Benches, des bancs en forme de balançoires, précaires passerelles entre les êtres qui éloignent bien mieux qu’elles ne rapprochent, quand elles catapultent les corps en équilibre toujours fragile. "Benchmarks" sans doute aussi, pour Roger Sinha: des repères dans le temps, des balises sur le chemin de vie de ce fils d’un Indien et d’une Arménienne établi au Canada en 1968 et parti faire ses études au Toronto Dance Theatre dès 1983. En racontant sur scène ce qui l’a inspiré dans cette pièce et pourquoi il l’a retravaillée deux fois, l’artiste dit ce qu’il a été et ce qu’il est devenu. "J’ai beaucoup changé de style dans les années 90, mais c’était sans vraiment y penser, se souvient le chorégraphe. Je laissais plus faire le hasard. Aujourd’hui, j’apprécie le fait d’avoir une vision et j’essaye de la pousser le plus loin possible. Après avoir mis l’accent sur le vocabulaire chorégraphique ces dernières années et m’être surtout intéressé à l’art du mouvement, j’ai le goût de brasser des idées. Mon désir est de pousser le côté théâtral plus loin parce que je m’amuse plus comme ça."

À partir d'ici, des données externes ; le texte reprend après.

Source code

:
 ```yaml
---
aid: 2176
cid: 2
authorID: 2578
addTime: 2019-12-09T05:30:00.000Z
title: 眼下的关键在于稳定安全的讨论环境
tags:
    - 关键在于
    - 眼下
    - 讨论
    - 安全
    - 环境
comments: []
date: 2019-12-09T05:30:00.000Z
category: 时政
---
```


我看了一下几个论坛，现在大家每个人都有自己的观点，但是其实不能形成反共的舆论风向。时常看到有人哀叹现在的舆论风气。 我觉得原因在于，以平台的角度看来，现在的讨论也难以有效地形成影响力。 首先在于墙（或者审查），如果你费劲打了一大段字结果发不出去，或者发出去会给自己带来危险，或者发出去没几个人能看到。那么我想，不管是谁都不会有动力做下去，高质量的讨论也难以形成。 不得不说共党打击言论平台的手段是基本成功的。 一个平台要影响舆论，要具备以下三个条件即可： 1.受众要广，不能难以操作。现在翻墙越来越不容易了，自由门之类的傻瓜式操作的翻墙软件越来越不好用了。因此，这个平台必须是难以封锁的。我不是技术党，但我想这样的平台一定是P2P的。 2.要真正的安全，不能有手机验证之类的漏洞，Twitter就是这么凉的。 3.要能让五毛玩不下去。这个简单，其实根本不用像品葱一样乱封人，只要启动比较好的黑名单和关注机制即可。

Les pièces de danse-théâtre de Roger Sinha ont beau être porteuses d’un sens parfois tragique, elles comprennent toujours une dose d’humour qui, selon lui, permet aux esprits de se détendre et de s’ouvrir pour mieux apprécier la danse. Celle-ci s’avère une fois de plus complexe, précise et exécutée avec rapidité. "Dans une société où tout va très vite, je pense que la nouvelle virtuosité réside dans la vitesse, la complexité et le souci du détail, déclare le créateur. Pour moi, c’est important de faire une danse très physique parce que la vitesse permet d’accentuer l’émotion que je cherche à exprimer."

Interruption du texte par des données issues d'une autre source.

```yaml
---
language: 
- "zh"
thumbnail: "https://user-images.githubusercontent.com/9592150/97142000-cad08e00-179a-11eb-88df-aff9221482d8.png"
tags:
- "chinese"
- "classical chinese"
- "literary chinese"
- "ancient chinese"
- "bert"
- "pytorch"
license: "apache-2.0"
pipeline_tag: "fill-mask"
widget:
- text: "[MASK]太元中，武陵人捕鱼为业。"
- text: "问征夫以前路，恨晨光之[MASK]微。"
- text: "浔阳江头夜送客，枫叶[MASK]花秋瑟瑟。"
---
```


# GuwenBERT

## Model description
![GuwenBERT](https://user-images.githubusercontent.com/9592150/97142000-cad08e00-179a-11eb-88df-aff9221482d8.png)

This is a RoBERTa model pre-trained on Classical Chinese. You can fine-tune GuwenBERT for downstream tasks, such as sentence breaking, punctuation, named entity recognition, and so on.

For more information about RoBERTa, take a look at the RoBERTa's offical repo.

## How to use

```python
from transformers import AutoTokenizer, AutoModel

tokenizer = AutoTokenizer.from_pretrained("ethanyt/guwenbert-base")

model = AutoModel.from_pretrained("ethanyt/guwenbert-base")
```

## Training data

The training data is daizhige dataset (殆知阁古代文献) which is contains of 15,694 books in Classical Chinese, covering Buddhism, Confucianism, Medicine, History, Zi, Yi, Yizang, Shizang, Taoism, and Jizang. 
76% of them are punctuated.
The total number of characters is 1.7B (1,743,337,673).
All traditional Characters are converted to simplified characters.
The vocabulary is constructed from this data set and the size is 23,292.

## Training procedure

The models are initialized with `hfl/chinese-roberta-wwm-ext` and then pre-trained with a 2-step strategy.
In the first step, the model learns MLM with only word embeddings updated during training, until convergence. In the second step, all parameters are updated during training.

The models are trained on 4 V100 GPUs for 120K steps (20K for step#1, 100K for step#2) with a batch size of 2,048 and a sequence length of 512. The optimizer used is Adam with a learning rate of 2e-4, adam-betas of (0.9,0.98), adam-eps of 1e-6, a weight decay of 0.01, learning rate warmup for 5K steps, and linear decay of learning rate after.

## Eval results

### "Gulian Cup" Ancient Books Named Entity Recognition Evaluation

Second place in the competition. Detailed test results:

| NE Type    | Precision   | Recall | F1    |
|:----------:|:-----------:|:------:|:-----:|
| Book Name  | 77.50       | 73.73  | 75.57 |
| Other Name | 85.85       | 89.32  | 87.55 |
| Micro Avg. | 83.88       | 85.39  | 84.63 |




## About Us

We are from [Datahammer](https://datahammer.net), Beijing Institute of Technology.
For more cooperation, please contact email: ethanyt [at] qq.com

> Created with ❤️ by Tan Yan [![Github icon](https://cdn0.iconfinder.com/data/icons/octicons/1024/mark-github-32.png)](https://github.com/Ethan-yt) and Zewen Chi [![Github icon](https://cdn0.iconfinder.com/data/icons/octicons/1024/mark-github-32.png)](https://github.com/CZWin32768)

Avec cette pièce, Roger Sinha renoue aussi avec son goût du risque en demandant des prouesses à ses interprètes tout en leur imposant parfois des conditions d’exécution plutôt périlleuses. Partenaires de longue date pour la plupart, ils sont heureusement habitués à ses exigences et aux nombreuses spécificités de sa gestuelle. Et comme pour mieux mesurer le temps passé et le chemin parcouru par chacun, Roger Sinha s’est entouré des mêmes collaborateurs que dans la création de 1996. Un moment historique dans le parcours de cet artiste en pleine fleur de l’âge. Un anniversaire dignement célébré.